A Farewell to Grandma

My least favorite question of all time, “So you gonna have another one?” slipped right out of my uncle’s mouth, right there in the church’s basement post-funeral. Internally, I cringed as I saw the hopeful anticipation in his and his wife’s eyes, waiting for my response. “Not happening,” I said, and I could practically see their internally combusting balloons deflating.

Thankfully, my uncle has always been a good sport. He’s taken me on exhilarating sea-doo rides at SeaFair, gone on bike adventures, and brought our family back boxes of delectable crab from Alaska to fill our freezer (after all, he is a crab fisherman). Sure, decades have passed since those adventures, but the warm glow of nostalgia softened the blow of his prying question. But then again, why not return the favor? “How about you two?” I quipped, my eyes blinking in playful curiosity. He chuckled, a hearty laugh that belied his close-to-seventy-year-old self, and replied with a simple, “No.” Ah, the joys of family gatherings, where no one really cares that he’s been a captain for multiple seasons on the Deadliest Catch.

Funerals, oh, what a delight they are.

I discreetly slipped into the bathroom, thinking I’d find some missing family members there. To my surprise, I stumbled upon a small group seated in the bathroom’s mini-lobby, which consisted of a solitary chair and a bench. Each held a water bottle, but the way they exchanged glances and offered sly hugs made me 99% certain that there was something stronger than water being passed around.

After taking care of business, I passed through the group, trying to ignore the prompts like, “Jack, your daughter is so cute.” I just smiled politely, fully aware that my mental capacity for engaging in a tipsy conversation was nonexistent at that moment. Besides, I couldn’t help but feel a twinge of sadness for them.

My favorite person to talk to in this whole event was my cousin Tracey. He’s a year older than me, and there he was, at the back of the room, holding his son Davey. I scooped up Evelyn into my arms, and we caught up as if no time had passed at all. It was nice. The countless youthful summer adventures that exist between us, of riding around in cars as teenagers, blasting U2 with our hands out the window on days that seemed to stretch on forever. The best are the days of hanging out on a sandbar with fishing rods, and those days were truly unbeatable.

And then, as the event wound down, we left with a program from the service and a promise to meet my second cousin for lunch in two Mondays from now.

I felt a strange mix of emotions. Grateful for the stories and the photos that brought to life the sunshine that was my grandma. I felt special, knowing that she had moved in next door to me, of all people, and for all the days and years I could walk over to see her. In her last years, our visits became less frequent due to various circumstances, but I’m okay with that. I knew I was special to her, and she was certainly special to me.

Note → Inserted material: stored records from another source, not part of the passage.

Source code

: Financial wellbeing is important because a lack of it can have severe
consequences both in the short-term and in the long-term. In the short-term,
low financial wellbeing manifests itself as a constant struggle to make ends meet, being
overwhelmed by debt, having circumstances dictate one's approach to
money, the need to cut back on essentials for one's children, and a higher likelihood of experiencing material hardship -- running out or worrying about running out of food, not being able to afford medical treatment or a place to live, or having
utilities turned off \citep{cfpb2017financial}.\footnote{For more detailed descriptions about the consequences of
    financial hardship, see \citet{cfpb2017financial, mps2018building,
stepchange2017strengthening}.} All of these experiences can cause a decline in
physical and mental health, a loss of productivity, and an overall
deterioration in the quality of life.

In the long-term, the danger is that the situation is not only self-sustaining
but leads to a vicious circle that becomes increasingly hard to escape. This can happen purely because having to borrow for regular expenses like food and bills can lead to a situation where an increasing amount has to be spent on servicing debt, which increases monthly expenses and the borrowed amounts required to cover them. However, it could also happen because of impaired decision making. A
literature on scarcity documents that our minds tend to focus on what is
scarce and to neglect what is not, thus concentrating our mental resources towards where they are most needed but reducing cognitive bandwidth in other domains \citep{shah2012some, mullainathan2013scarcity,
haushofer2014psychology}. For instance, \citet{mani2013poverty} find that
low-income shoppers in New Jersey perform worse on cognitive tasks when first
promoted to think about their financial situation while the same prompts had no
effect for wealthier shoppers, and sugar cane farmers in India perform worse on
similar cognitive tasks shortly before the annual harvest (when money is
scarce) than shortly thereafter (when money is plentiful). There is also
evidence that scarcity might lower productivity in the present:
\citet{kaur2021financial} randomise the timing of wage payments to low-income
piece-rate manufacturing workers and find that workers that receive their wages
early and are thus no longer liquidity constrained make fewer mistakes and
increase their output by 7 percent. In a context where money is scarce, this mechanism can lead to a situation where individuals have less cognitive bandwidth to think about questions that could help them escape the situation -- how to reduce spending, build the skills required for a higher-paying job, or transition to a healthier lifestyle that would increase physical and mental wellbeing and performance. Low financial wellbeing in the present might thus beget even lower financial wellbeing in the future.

I almost shared something at her funeral, but I held back. It’s a birthday voicemail message from her that I’ve kept since 2017, and I just couldn’t bring myself to delete it. It’s a cherished memory I’ll always hold onto. I’ll go ahead and share it here.

And to my Grandma: I miss you. You were spectacular and far too humble about it. You taught me more than you know, thank you. I love you. Love, your granddaughter, Jaclynn.